Christina Pettersson, The Castle Dismal
Hunter Braithwaite
April 18 – June 20, 2014
The gallery has three drawings, with the largest, “The Terrible Knowing & Not Knowing” stretching across four sheets of paper to form a composition thirteen feet high and twenty-eight feet wide. It’s as large as a Hollywood backdrop. Think Gone with the Wind, Tara in flames. Tomorrow is another day. Except it’s not. All of the action that happened on this sweeping southern stage happened long ago.
The first thing one comes to is a charred funerary carriage—hand made by Pettersson. Burnt black and stripped except for tattered curtains, it is an uneasy memorial to Sherman’s seaward waltz.
The Castle Dismal is, like the literature and the place it channels, an amalgamation. It is Southern, sure, but the very name of the exhibition is not. It’s Nathaniel Hawthorne’s name for his childhood home. Hawthorne, a Romanticist, grew up in Massachusetts. But from a distance of a few hundred years, it all begins to feel the same, with elements of Poe and Faulkner cropping up as well. Pettersson is just working the material. Even before Robert Smith, the Gothic was a style of literature, of architecture, and the Germanic tribes who sacked Rome.

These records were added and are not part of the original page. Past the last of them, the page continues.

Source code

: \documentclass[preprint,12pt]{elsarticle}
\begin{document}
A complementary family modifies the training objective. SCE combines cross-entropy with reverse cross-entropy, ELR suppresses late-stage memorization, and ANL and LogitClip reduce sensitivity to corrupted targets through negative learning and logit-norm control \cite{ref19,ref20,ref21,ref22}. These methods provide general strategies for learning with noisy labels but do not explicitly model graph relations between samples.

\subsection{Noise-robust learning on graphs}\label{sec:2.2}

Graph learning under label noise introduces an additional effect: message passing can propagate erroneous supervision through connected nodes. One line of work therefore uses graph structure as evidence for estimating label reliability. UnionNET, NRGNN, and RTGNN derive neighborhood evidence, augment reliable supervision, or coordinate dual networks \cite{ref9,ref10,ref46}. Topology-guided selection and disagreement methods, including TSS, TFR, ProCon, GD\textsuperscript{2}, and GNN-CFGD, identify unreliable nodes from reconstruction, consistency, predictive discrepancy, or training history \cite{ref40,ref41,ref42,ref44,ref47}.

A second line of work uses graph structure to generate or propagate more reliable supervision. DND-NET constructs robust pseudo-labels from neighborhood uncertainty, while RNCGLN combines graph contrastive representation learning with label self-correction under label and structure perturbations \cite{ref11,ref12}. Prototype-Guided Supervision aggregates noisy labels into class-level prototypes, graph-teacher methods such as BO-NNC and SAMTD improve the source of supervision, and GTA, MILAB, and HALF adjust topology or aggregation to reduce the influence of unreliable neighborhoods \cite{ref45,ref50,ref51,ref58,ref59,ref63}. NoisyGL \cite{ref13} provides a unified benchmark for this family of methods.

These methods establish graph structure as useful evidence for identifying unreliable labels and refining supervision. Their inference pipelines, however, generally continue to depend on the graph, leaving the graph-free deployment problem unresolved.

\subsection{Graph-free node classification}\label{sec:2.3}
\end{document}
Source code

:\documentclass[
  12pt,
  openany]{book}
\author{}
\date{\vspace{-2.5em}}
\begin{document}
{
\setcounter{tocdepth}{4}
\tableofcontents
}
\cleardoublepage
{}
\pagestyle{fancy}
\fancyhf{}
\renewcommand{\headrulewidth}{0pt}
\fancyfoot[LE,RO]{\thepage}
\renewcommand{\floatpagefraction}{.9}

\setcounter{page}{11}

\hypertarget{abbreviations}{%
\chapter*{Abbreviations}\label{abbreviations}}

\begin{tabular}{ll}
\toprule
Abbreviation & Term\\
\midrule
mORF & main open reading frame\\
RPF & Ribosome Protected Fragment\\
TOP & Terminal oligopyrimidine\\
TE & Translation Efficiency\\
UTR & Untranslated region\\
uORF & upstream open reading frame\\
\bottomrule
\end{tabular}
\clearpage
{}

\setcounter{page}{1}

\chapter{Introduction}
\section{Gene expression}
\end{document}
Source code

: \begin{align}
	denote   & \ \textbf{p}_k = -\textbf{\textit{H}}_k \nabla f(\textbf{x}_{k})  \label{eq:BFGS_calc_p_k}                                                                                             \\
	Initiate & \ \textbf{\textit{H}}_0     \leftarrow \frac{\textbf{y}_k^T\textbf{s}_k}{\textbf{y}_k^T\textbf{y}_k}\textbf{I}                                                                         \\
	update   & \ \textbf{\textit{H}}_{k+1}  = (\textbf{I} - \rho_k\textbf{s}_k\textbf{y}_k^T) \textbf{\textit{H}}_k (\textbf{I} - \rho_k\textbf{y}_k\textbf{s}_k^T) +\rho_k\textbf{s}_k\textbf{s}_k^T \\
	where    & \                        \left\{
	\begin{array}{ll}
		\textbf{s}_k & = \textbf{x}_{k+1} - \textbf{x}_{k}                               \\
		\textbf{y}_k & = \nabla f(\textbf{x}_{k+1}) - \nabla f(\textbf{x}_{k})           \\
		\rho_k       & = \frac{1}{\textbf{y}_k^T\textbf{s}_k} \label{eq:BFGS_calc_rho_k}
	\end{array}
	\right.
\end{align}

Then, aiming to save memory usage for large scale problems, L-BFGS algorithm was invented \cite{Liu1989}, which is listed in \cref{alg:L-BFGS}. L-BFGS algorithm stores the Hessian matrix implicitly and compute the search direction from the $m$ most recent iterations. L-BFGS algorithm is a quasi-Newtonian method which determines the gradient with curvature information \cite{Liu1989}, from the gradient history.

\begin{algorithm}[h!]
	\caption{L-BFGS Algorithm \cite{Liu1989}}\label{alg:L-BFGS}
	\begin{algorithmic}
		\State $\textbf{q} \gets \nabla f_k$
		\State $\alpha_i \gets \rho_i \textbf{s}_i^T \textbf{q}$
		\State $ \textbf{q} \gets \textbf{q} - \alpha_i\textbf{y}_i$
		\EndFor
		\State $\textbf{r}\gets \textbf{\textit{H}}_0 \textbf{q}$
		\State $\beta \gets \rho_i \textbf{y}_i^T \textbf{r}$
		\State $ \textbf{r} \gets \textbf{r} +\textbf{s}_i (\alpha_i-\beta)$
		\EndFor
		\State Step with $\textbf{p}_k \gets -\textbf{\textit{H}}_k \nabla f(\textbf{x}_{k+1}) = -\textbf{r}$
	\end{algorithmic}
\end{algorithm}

One has seen a lot of Gothic inspiration in contemporary art. Alongside the Germanic palpitations of Jonathan Meese, the methed-out pentagram dreams of Banks Violette, or even the Motor-City Frankensteins of Matthew Barney, there is the ornate breed of the Southern downfall. To this, Pettersson lays claim.
Like any good southern novel, Pettersson’s exhibition is a story of stories. One next encounters the monumental columns of the ruined Windsor plantation. Located on the banks of the Mississippi around Port Gibson, the mansion was built by one Smith Coffee Daniell II, a wealthy planter, former Indian fighter, and cousin betrother. When the mansion was completed in 1861, it was the most luxurious home in the Antebellum South. Greek Revival in style, the home was known for its 29 columns, each 45 feet tall, capped with Corinthian capitals. Mark Twain stayed in the house. Confederate soldiers stayed in the house, as did Yankees. In 1890, however, a stray cigarette or cigar (a detail which changes depending on how dandyish the rendition of the story) made its way to a pile of wood chips, and the whole thing burned right down to the delta dirt.
In the project room, which she has painted a clay-brown. Far from the door floats a model riverboat. Beneath it is a mass of melted candles and porcelain knickknacks forming a makeshift vigil to honor the dead of the SS Sultana disaster.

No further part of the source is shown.